Peter Singer Ira W. DeCamp Professor of Bioethics, University Center for Human Values, Princeton University
photo by Barbara Oehring
Talk Title: Permitting the Sale of Meat but not Kidneys or Sex? Some Questions about Markets and Morals
Thursday, October 6, 5:00 p.m.
Lee Chapel
Peter Singer is the Ira W. DeCamp Professor of Bioethics at Princeton University and a Laureate Professor at the Centre for Applied Philosophy and Public Ethics at the University of Melbourne. He specializes in applied ethics, and approaches ethical issues from a utilitarian standpoint. He first became well-known internationally after the publication of his book Animal Liberation in 1975, which is one of the intellectual foundations of the modern animal rights movement. Since then he has written, co-authored, edited or co-edited more than 40 other books, including Practical Ethics (1980), One World: The Ethics of Globalization (2002), The Life You Can Save: Acting Now to End World Poverty (2009), The Most Good You Can Do: How Effective Altruism is Changing Ideas About Living Ethically (2015), and Ethics in the Real World: 82 Brief Essays on Things That Matter (2016).
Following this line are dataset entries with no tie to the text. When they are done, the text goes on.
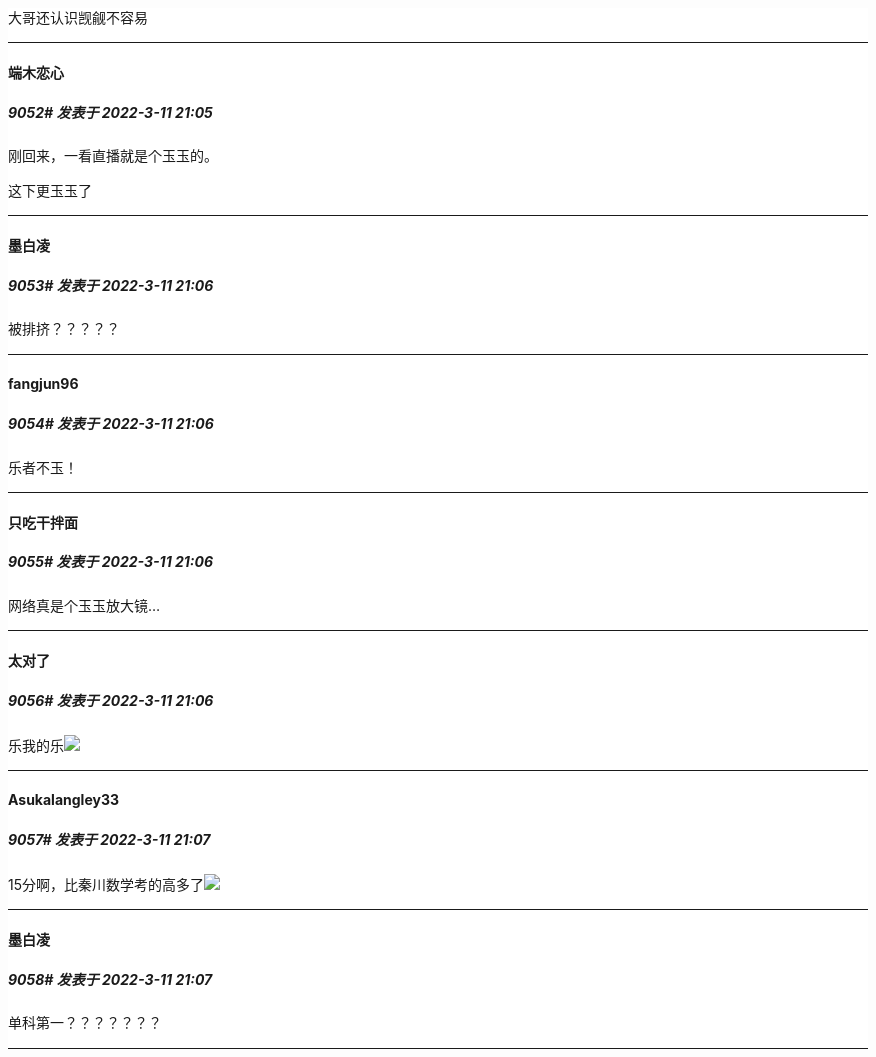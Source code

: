 大哥还认识觊觎不容易

*****

####  端木恋心  
##### 9052#       发表于 2022-3-11 21:05

刚回来，一看直播就是个玉玉的。

这下更玉玉了

*****

####  墨白凌  
##### 9053#       发表于 2022-3-11 21:06

被排挤？？？？？

*****

####  fangjun96  
##### 9054#       发表于 2022-3-11 21:06

乐者不玉！

*****

####  只吃干拌面  
##### 9055#       发表于 2022-3-11 21:06

网络真是个玉玉放大镜…

*****

####  太对了  
##### 9056#       发表于 2022-3-11 21:06

乐我的乐<img src="https://static.saraba1st.com/image/smiley/face2017/138.png" referrerpolicy="no-referrer">

*****

####  Asukalangley33  
##### 9057#       发表于 2022-3-11 21:07

15分啊，比秦川数学考的高多了<img src="https://static.saraba1st.com/image/smiley/face2017/068.png" referrerpolicy="no-referrer">

*****

####  墨白凌  
##### 9058#       发表于 2022-3-11 21:07

单科第一？？？？？？？

*****
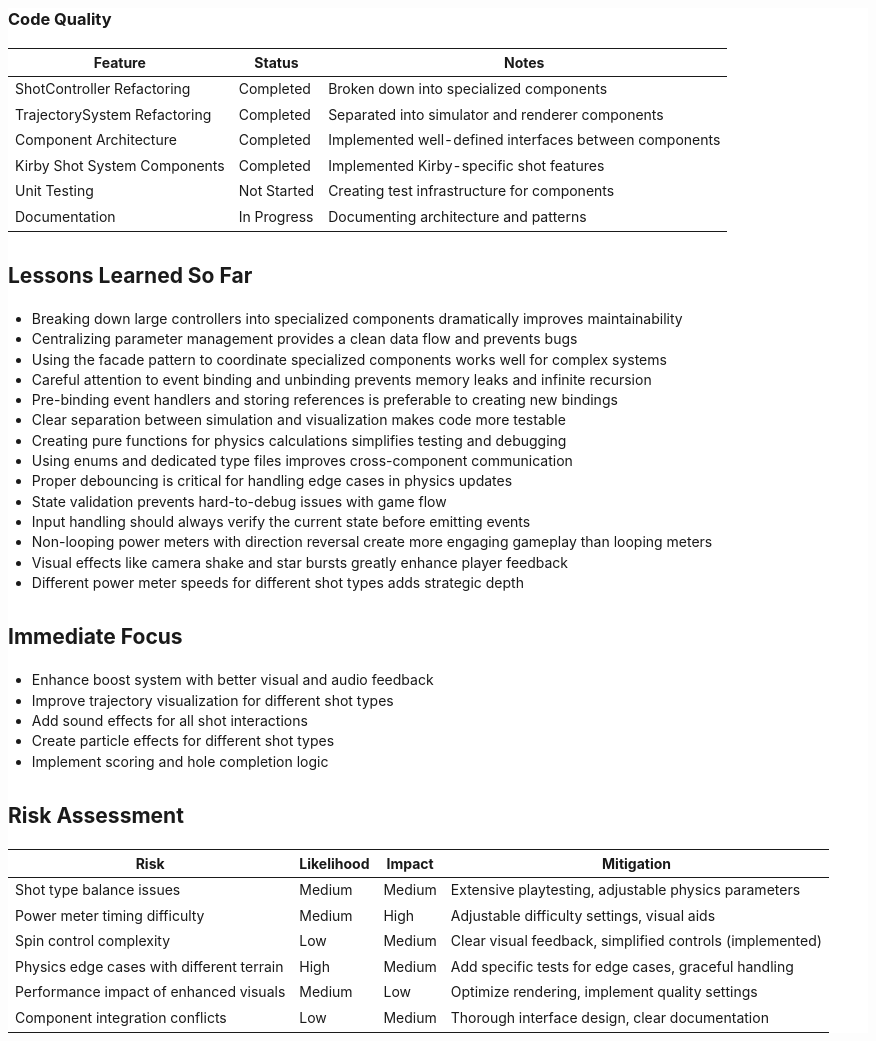 ### Code Quality

| Feature | Status | Notes |
|---------|--------|-------|
| ShotController Refactoring | Completed | Broken down into specialized components |
| TrajectorySystem Refactoring | Completed | Separated into simulator and renderer components |
| Component Architecture | Completed | Implemented well-defined interfaces between components |
| Kirby Shot System Components | Completed | Implemented Kirby-specific shot features |
| Unit Testing | Not Started | Creating test infrastructure for components |
| Documentation | In Progress | Documenting architecture and patterns |

## Lessons Learned So Far

- Breaking down large controllers into specialized components dramatically improves maintainability
- Centralizing parameter management provides a clean data flow and prevents bugs
- Using the facade pattern to coordinate specialized components works well for complex systems
- Careful attention to event binding and unbinding prevents memory leaks and infinite recursion
- Pre-binding event handlers and storing references is preferable to creating new bindings
- Clear separation between simulation and visualization makes code more testable
- Creating pure functions for physics calculations simplifies testing and debugging
- Using enums and dedicated type files improves cross-component communication
- Proper debouncing is critical for handling edge cases in physics updates
- State validation prevents hard-to-debug issues with game flow
- Input handling should always verify the current state before emitting events
- Non-looping power meters with direction reversal create more engaging gameplay than looping meters
- Visual effects like camera shake and star bursts greatly enhance player feedback
- Different power meter speeds for different shot types adds strategic depth

## Immediate Focus

- Enhance boost system with better visual and audio feedback
- Improve trajectory visualization for different shot types
- Add sound effects for all shot interactions
- Create particle effects for different shot types
- Implement scoring and hole completion logic

## Risk Assessment

| Risk | Likelihood | Impact | Mitigation |
|------|------------|--------|------------|
| Shot type balance issues | Medium | Medium | Extensive playtesting, adjustable physics parameters |
| Power meter timing difficulty | Medium | High | Adjustable difficulty settings, visual aids |
| Spin control complexity | Low | Medium | Clear visual feedback, simplified controls (implemented) |
| Physics edge cases with different terrain | High | Medium | Add specific tests for edge cases, graceful handling |
| Performance impact of enhanced visuals | Medium | Low | Optimize rendering, implement quality settings |
| Component integration conflicts | Low | Medium | Thorough interface design, clear documentation |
In 2005 Time magazine named Peter Singer one of the 100 most influential people in the world, and in 2011 Time included Animal Liberation on its "All-TIME" list of the 100 best nonfiction books published in English since the magazine began. In 2012, he was made a Companion of the Order of Australia, the nation's highest civic honour. For more information, see http://www.petersinger.info.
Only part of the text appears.